# Excerpted records:
=-=-=-=-=
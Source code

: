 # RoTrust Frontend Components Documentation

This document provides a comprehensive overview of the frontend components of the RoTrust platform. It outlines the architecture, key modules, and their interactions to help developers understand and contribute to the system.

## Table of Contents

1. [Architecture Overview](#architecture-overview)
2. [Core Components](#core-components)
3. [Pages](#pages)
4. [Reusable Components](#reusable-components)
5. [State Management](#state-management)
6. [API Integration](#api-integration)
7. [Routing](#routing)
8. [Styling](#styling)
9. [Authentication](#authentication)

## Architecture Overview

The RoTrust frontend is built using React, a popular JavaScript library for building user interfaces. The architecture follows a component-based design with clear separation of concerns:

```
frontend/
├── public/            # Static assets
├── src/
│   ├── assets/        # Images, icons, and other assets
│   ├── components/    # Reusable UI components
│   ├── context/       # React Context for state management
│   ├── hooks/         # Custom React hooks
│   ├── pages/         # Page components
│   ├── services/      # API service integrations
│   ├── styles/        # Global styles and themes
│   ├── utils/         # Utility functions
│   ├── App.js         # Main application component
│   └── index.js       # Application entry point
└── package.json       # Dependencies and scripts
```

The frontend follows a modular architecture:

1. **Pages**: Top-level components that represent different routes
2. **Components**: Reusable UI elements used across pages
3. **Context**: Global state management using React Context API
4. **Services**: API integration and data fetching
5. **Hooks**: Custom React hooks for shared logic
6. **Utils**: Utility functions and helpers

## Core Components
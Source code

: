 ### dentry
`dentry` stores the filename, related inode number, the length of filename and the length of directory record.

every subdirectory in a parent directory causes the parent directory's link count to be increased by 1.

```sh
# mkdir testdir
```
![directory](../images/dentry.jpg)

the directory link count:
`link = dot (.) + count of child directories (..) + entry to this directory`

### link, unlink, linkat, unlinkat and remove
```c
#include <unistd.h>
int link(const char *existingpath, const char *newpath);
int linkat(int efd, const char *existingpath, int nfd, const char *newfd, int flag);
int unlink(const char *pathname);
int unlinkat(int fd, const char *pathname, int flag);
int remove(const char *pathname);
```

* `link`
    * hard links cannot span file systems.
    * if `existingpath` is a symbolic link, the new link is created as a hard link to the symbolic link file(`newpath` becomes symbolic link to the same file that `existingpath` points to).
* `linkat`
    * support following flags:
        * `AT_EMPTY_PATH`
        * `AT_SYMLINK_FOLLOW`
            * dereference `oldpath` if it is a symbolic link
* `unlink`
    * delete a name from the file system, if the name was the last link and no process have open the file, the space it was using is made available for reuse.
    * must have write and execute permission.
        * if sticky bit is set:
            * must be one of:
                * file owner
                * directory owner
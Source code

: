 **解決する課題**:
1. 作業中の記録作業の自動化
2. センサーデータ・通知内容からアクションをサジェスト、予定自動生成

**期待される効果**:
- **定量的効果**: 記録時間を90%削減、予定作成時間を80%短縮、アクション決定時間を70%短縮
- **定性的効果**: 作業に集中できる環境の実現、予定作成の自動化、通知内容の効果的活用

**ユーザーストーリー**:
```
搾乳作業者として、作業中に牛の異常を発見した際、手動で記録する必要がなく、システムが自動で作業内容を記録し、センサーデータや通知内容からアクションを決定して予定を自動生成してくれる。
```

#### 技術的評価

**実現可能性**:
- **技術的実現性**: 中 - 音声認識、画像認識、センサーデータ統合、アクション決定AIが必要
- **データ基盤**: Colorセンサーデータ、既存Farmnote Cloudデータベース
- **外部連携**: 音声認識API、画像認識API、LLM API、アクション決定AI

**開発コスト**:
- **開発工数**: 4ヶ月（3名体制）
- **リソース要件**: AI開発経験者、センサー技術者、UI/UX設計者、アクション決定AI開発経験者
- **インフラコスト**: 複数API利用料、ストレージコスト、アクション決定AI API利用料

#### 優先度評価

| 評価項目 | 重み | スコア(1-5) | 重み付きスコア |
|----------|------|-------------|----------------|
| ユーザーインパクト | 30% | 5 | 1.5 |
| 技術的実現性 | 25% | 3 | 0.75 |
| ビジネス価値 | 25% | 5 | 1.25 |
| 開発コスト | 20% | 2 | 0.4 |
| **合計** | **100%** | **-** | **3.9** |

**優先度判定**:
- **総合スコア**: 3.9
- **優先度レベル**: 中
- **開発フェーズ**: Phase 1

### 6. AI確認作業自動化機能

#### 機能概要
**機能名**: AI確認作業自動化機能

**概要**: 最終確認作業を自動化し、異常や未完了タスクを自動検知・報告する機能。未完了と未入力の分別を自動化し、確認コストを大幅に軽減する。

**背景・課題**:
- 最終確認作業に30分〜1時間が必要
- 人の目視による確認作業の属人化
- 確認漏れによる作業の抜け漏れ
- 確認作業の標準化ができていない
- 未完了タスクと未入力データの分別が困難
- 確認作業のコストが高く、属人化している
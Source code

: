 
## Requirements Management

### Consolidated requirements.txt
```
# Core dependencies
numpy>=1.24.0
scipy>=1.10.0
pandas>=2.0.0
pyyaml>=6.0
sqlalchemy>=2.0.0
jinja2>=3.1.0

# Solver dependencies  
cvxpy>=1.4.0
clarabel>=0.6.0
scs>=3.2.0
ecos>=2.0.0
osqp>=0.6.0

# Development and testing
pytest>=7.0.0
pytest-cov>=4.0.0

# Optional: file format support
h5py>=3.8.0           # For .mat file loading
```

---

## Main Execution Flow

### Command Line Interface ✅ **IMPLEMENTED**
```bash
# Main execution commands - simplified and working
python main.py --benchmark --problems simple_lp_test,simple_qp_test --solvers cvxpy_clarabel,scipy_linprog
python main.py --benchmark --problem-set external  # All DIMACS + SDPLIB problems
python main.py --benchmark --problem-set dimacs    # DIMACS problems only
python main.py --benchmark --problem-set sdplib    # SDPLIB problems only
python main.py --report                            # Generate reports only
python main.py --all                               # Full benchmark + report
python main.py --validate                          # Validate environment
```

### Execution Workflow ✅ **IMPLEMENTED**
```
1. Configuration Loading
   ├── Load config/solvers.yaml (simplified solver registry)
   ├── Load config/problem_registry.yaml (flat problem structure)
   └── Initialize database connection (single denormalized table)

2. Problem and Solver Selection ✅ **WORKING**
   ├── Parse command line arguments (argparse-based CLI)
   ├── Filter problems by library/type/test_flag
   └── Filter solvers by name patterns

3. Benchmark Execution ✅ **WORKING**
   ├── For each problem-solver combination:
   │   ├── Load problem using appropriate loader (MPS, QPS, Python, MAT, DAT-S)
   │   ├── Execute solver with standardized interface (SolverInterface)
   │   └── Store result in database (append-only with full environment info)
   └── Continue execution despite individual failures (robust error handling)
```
=-=-=-=-=
# Exercise:
All lines from the listing above that include "with" should be shown.

# Reply:
The RoTrust frontend is built using React, a popular JavaScript library for building user interfaces. The architecture follows a component-based design with clear separation of concerns:
   │   ├── Execute solver with standardized interface (SolverInterface)
   │   └── Store result in database (append-only with full environment info)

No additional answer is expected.